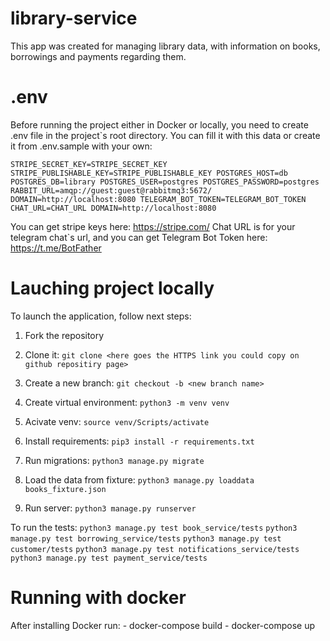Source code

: # library-service

This app was created for managing library data, with information on books, borrowings and payments regarding them.

# .env

Before running the project either in Docker or locally, you need to create .env file in the project`s root directory.
You can fill it with this data or create it from .env.sample with your own:

`
STRIPE_SECRET_KEY=STRIPE_SECRET_KEY
STRIPE_PUBLISHABLE_KEY=STRIPE_PUBLISHABLE_KEY
POSTGRES_HOST=db
POSTGRES_DB=library
POSTGRES_USER=postgres
POSTGRES_PASSWORD=postgres
RABBIT_URL=amqp://guest:guest@rabbitmq3:5672/
DOMAIN=http://localhost:8080
TELEGRAM_BOT_TOKEN=TELEGRAM_BOT_TOKEN
CHAT_URL=CHAT_URL
DOMAIN=http://localhost:8080
`

You can get stripe keys here: https://stripe.com/
Chat URL is for your telegram chat`s url, and you can get Telegram Bot Token here: https://t.me/BotFather

# Lauching project locally

To launch the application, follow next steps:

1. Fork the repository

2. Clone it:
`git clone <here goes the HTTPS link you could copy on github repositiry page>`

3. Create a new branch:
`git checkout -b <new branch name>`

4. Create virtual environment:
`python3 -m venv venv`

5. Acivate venv:
`source venv/Scripts/activate`

6. Install requirements:
`pip3 install -r requirements.txt`

7. Run migrations:
`python3 manage.py migrate`

8. Load the data from fixture:
`python3 manage.py loaddata books_fixture.json`

9. Run server:
`python3 manage.py runserver`

To run the tests:
`python3 manage.py test book_service/tests`
`python3 manage.py test borrowing_service/tests`
`python3 manage.py test customer/tests`
`python3 manage.py test notifications_service/tests`
`python3 manage.py test payment_service/tests`

# Running with docker

After installing Docker run:
    - docker-compose build
    - docker-compose up
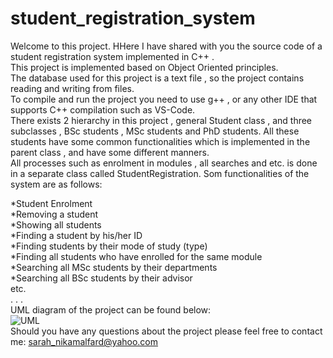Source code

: # student_registration_system

Welcome to this project. HHere I have shared with you the source code of a student registration system implemented in C++ .<br/>
This project is implemented based on Object Oriented principles. <br/>
The database used for this project is a text file , so the project contains reading and writing from files.<br/> 
To compile and run the project you need to use g++ , or any other IDE that supports C++ compilation such as VS-Code.<br/>
There exists 2 hierarchy in this project , general Student class , and three subclasses  , BSc students , MSc students and PhD students. All these students have some common functionalities which is implemented in the parent class , and have some different manners.<br/>
All processes such as enrolment in modules , all searches and etc. is done in a separate class called StudentRegistration. Som functionalities of the system are as follows:<br/>

*Student Enrolment<br/>
*Removing a student<br/>
*Showing all students<br/>
*Finding a student by his/her ID<br/>
*Finding students by their mode of study (type)<br/>
*Finding all students who have enrolled for the same module<br/>
*Searching all MSc students by their departments<br/>
*Searching all BSc students by their advisor<br/>
etc.<br/>
.
.
.
<br/>
UML diagram of the project can be found below: <br/>
![UML](https://user-images.githubusercontent.com/20257006/106060683-3bfe4500-60ec-11eb-9a5d-2695d3a23fb8.jpg)
<br/>
Should you have any questions about the project please feel free to contact me: sarah_nikamalfard@yahoo.com<br>

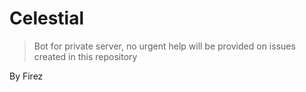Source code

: # Celestial
> Bot for private server, no urgent help will be provided on issues created in this repository

By Firez
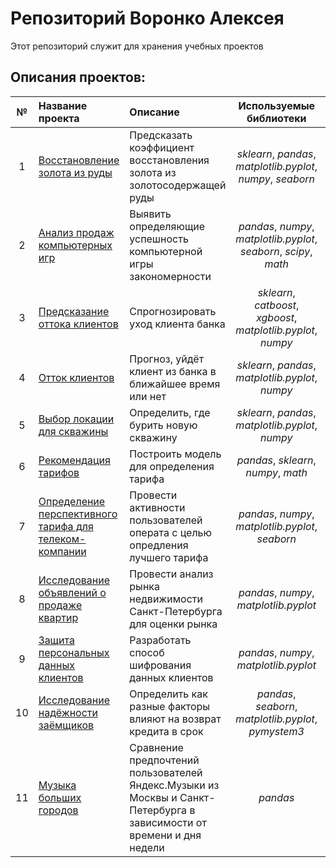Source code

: # Репозиторий Воронко Алексея

Этот репозиторий служит для хранения учебных проектов

## Описания проектов:

| № |Название проекта | Описание | Используемые библиотеки | Компания | 
| :--: | :---------------------- | :---------------------- | :----------------------: |:---------------------- |
| 1 | [Восстановление золота из руды](recovery_gold_from_ore) | Предсказать коэффициент восстановления золота из золотосодержащей руды | *sklearn*, *pandas*, *matplotlib.pyplot*, *numpy*, *seaborn* | Яндекс.Практикум  |
| 2 | [Анализ продаж компьютерных игр](analysis_sales_computer_games) | Выявить определяющие успешность компьютерной игры закономерности | *pandas*, *numpy*, *matplotlib.pyplot*, *seaborn*, *scipy*,  *math* | Яндекс.Практикум |
| 3 | [Предсказание оттока клиентов](prediction_churn_bank_customer) | Спрогнозировать уход клиента банка | *sklearn*, *catboost*, *xgboost*, *matplotlib.pyplot*, *numpy* | Школа глубокого обучения ФПМИ МФТИ |
| 4 | [Отток клиентов](bank_customer_churn_prediction) | Прогноз, уйдёт клиент из банка в ближайшее время или нет | *sklearn*, *pandas*, *matplotlib.pyplot*, *numpy* | Яндекс.Практикум  |
| 5 | [Выбор локации для скважины](choosing_location_for_well) | Определить, где бурить новую скважину | *sklearn*, *pandas*, *matplotlib.pyplot*, *numpy* | Яндекс.Практикум |
| 6 | [Рекомендация тарифов](tariffs_recommendation) | Построить модель для определения тарифа | *pandas*, *sklearn*, *numpy*, *math* | Яндекс.Практикум |
| 7 | [Определение перспективного тарифа для телеком-компании](determination_of_promising_tariff) | Провести активности пользователей операта с целью опредления лучшего тарифа | *pandas*, *numpy*, *matplotlib.pyplot*, *seaborn* | Яндекс.Практикум |
| 8 | [Исследование объявлений о продаже квартир](research_of_apartments_ads_for_sales) | Провести анализ рынка недвижимости Санкт-Петербурга для оценки рынка | *pandas*, *numpy*, *matplotlib.pyplot* | Яндекс.Практикум |
| 9 | [Защита персональных данных клиентов](protection_personal_data_clients) | Разработать способ шифрования данных клиентов | *pandas*, *numpy*, *matplotlib.pyplot* | Яндекс.Практикум |
| 10 | [Исследование надёжности заёмщиков](borrower_beliability_research) | Определить как разные факторы влияют на возврат кредита в срок | *pandas*, *seaborn*, *matplotlib.pyplot*, *pymystem3* | Яндекс.Практикум |
| 11 | [Музыка больших городов](music_of_big_cities) | Сравнение предпочтений пользователей Яндекс.Музыки из Москвы и Санкт-Петербурга в зависимости от времени и дня недели| *pandas* | Яндекс.Практикум |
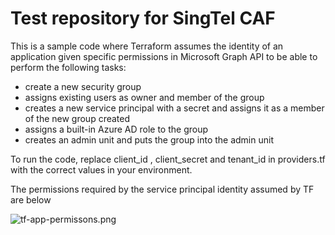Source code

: # Test repository for  SingTel CAF
This is a sample code where Terraform assumes the identity of an application given specific permissions in Microsoft Graph API to be able to perform the following tasks:
- create a new security group
- assigns existing users as owner and member of the group
- creates a new service principal with a secret and assigns it as a member of the new group created
- assigns a built-in Azure AD role to the group
- creates an admin unit and puts the group into the admin unit

To run the code, replace client_id , client_secret and tenant_id in providers.tf with the correct values in your environment.

The permissions required by the service principal identity assumed by TF are below

![tf-app-permissons.png](https://github.com/chianw/chianw/blob/main/tf-app-permissons.png)
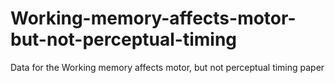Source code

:# Working-memory-affects-motor-but-not-perceptual-timing
Data for the Working memory affects motor, but not perceptual timing paper

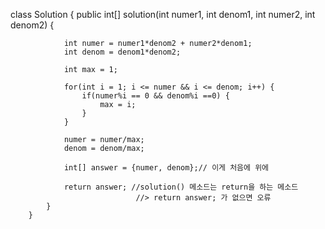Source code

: class Solution {
			public int[] solution(int numer1, int denom1, int numer2, int denom2) {
				
				int numer = numer1*denom2 + numer2*denom1;
				int denom = denom1*denom2;
				
				int max = 1;
				
				for(int i = 1; i <= numer && i <= denom; i++) {
					if(numer%i == 0 && denom%i ==0) {
						max = i;
					}
				}
				
				numer = numer/max;
				denom = denom/max;
				
				int[] answer = {numer, denom};// 이게 처음에 위에 
				
				return answer; //solution() 메소드는 return을 하는 메소드 
								//> return answer; 가 없으면 오류
			}
		}

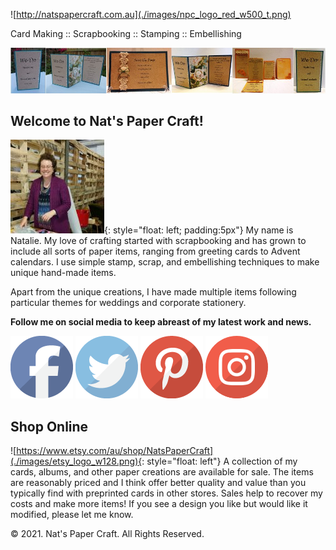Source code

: ![http://natspapercraft.com.au](./images/npc_logo_red_w500_t.png)

Card Making :: Scrapbooking :: Stamping :: Embellishing

![banner](./images/wedding-1000x144.jpg)

## Welcome to Nat's Paper Craft!

![natalie](./images/npc_belgrave_w512-150x150.jpg){: style="float: left; padding:5px"}
My name is Natalie.  My love of crafting started with scrapbooking and has grown to include all sorts of paper items, ranging from greeting cards to Advent calendars.  I use simple stamp, scrap, and embellishing techniques to make unique hand-made items.

Apart from the unique creations, I have made multiple items following particular themes for weddings and corporate stationery.

**Follow me on social media to keep abreast of my latest work and news.**

[![facebook](./images/default_facebook.png)](https://www.facebook.com/natspapercraftforall)
[![twitter](./images/default_twitter.png)](http://www.twitter.com/natspapercraft)
[![pinterest](./images/default_pinterest.png)](https://www.pinterest.com.au/nataliecraigvas/)
[![instagram](./images/default_instagram.png)](https://www.instagram.com/nats_paper_craft/)

## Shop Online

![https://www.etsy.com/au/shop/NatsPaperCraft](./images/etsy_logo_w128.png){: style="float: left"}
A collection of my cards, albums, and other paper creations are available for sale.  The items are reasonably priced and  I think offer better quality and value than you typically find with preprinted cards in other stores. Sales help to recover my costs and make more items! If you see a design you like but would like it modified, please let me know.

&copy; 2021.  Nat's Paper Craft. All Rights Reserved.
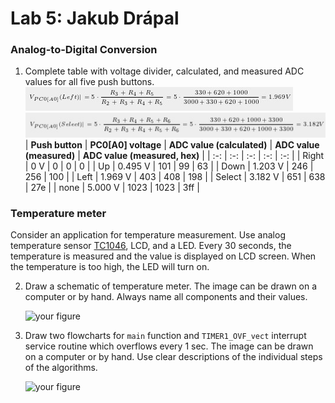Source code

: # Lab 5: Jakub Drápal

### Analog-to-Digital Conversion

1. Complete table with voltage divider, calculated, and measured ADC values for all five push buttons.
  ![your figure](pictures/left.jpg)
    ![your figure](pictures/select.jpg)
   | **Push button** | **PC0[A0] voltage** | **ADC value (calculated)** | **ADC value (measured)** | **ADC value (measured, hex)** |
   | :-: | :-: | :-: | :-: | :-: |
   | Right  | 0&nbsp;V | 0   | 0 | 0 |
   | Up     | 0.495&nbsp;V | 101 | 99 | 63 |
   | Down   | 1.203&nbsp;V | 246 | 256 | 100 |
   | Left   | 1.969&nbsp;V | 403 | 408 | 198 |
   | Select | 3.182&nbsp;V | 651 | 638 | 27e |
   | none   | 5.000&nbsp;V | 1023 | 1023 | 3ff |

### Temperature meter

Consider an application for temperature measurement. Use analog temperature sensor [TC1046](http://ww1.microchip.com/downloads/en/DeviceDoc/21496C.pdf), LCD, and a LED. Every 30 seconds, the temperature is measured and the value is displayed on LCD screen. When the temperature is too high, the LED will turn on.

2. Draw a schematic of temperature meter. The image can be drawn on a computer or by hand. Always name all components and their values.

   ![your figure]()

3. Draw two flowcharts for `main` function and `TIMER1_OVF_vect` interrupt service routine which overflows every 1&nbsp;sec. The image can be drawn on a computer or by hand. Use clear descriptions of the individual steps of the algorithms.

   ![your figure]()
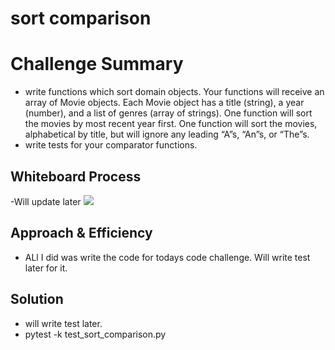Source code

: # sort comparison

# Challenge Summary
<!-- Description of the challenge -->
- write functions which sort domain objects. Your functions will receive an array of Movie objects.
Each Movie object has a title (string), a year (number), and a list of genres (array of strings).
One function will sort the movies by most recent year first.
One function will sort the movies, alphabetical by title, but will ignore any leading “A”s, “An”s, or “The”s.
- write tests for your comparator functions.


## Whiteboard Process
<!-- Embedded whiteboard image -->
-Will update later
![](./)

## Approach & Efficiency
<!-- What approach did you take? Why? What is the Big O space/time for this approach? -->
- ALl I did was write the code for todays code challenge. Will write test later for it.

## Solution
<!-- Show how to run your code -->
- will write test later.
-  pytest -k test_sort_comparison.py

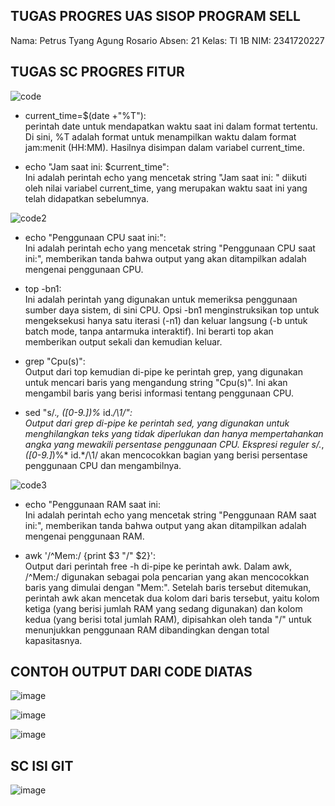 ## TUGAS PROGRES UAS SISOP PROGRAM SELL
Nama: Petrus Tyang Agung Rosario
Absen: 21
Kelas: TI 1B
NIM: 2341720227


## TUGAS SC PROGRES FITUR

![code](https://github.com/petrusthelastking/UAS_SISTEMOPERASI/assets/143620112/442086e5-f197-4137-9086-6a56fde7a090)

- current_time=$(date +"%T"):<br>
perintah date untuk mendapatkan waktu saat ini dalam format tertentu. Di sini, %T adalah format untuk menampilkan waktu dalam format jam:menit (HH:MM). Hasilnya disimpan dalam variabel current_time.<br>

- echo "Jam saat ini: $current_time":<br>
Ini adalah perintah echo yang mencetak string "Jam saat ini: " diikuti oleh nilai variabel current_time, yang merupakan waktu saat ini yang telah didapatkan sebelumnya.<br>


![code2](https://github.com/petrusthelastking/UAS_SISTEMOPERASI/assets/143620112/5e523c6c-e108-453c-aecd-2be17dfe4782)


- echo "Penggunaan CPU saat ini:":<br>
Ini adalah perintah echo yang mencetak string "Penggunaan CPU saat ini:", memberikan tanda bahwa output yang akan ditampilkan adalah mengenai penggunaan CPU.<br>


- top -bn1:<br>
Ini adalah perintah yang digunakan untuk memeriksa penggunaan sumber daya sistem, di sini CPU. Opsi -bn1 menginstruksikan top untuk mengeksekusi hanya satu iterasi (-n1) dan keluar langsung (-b untuk batch mode, tanpa antarmuka interaktif). Ini berarti top akan memberikan output sekali dan kemudian keluar.<br>

- grep "Cpu(s)":<br>
Output dari top kemudian di-pipe ke perintah grep, yang digunakan untuk mencari baris yang mengandung string "Cpu(s)". Ini akan mengambil baris yang berisi informasi tentang penggunaan CPU.<br>

- sed "s/.*, *\([0-9.]*\)%* id.*/\1/":<br>
Output dari grep di-pipe ke perintah sed, yang digunakan untuk menghilangkan teks yang tidak diperlukan dan hanya mempertahankan angka yang mewakili persentase penggunaan CPU. Ekspresi reguler s/.*, *\([0-9.]*\)%* id.*/\1/ akan mencocokkan bagian yang berisi persentase penggunaan CPU dan mengambilnya.


![code3](https://github.com/petrusthelastking/UAS_SISTEMOPERASI/assets/143620112/1ba0e244-298d-47be-9b9e-55143891248c)


- echo "Penggunaan RAM saat ini:<br>
Ini adalah perintah echo yang mencetak string "Penggunaan RAM saat ini:", memberikan tanda bahwa output yang akan ditampilkan adalah mengenai penggunaan RAM.<br>

- awk '/^Mem:/ {print $3 "/" $2}':<br>
Output dari perintah free -h di-pipe ke perintah awk. Dalam awk, /^Mem:/ digunakan sebagai pola pencarian yang akan mencocokkan baris yang dimulai dengan "Mem:". Setelah baris tersebut ditemukan, perintah awk akan mencetak dua kolom dari baris tersebut, yaitu kolom ketiga (yang berisi jumlah RAM yang sedang digunakan) dan kolom kedua (yang berisi total jumlah RAM), dipisahkan oleh tanda "/" untuk menunjukkan penggunaan RAM dibandingkan dengan total kapasitasnya.<br>

## CONTOH OUTPUT DARI CODE DIATAS

![image](https://github.com/petrusthelastking/UAS_SISTEMOPERASI/assets/143620112/2d2954c1-d827-445b-820b-46eaaabda199)

![image](https://github.com/petrusthelastking/UAS_SISTEMOPERASI/assets/143620112/f5232a11-bbc2-4455-b7dc-0bf09c94f244)

![image](https://github.com/petrusthelastking/UAS_SISTEMOPERASI/assets/143620112/90e9897b-7697-45e1-be66-b0c51ede1e84)



## SC ISI GIT

![image](https://github.com/petrusthelastking/UAS_SISTEMOPERASI/assets/143620112/b6e76995-37d5-499b-bc77-d634171502df)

* _Exercise_
Every line with the string "Санкт" in the material should be returned.

* _Solved problem_
| 8 | [Исследование объявлений о продаже квартир](research_of_apartments_ads_for_sales) | Провести анализ рынка недвижимости Санкт-Петербурга для оценки рынка | *pandas*, *numpy*, *matplotlib.pyplot* | Яндекс.Практикум |
| 11 | [Музыка больших городов](music_of_big_cities) | Сравнение предпочтений пользователей Яндекс.Музыки из Москвы и Санкт-Петербурга в зависимости от времени и дня недели| *pandas* | Яндекс.Практикум |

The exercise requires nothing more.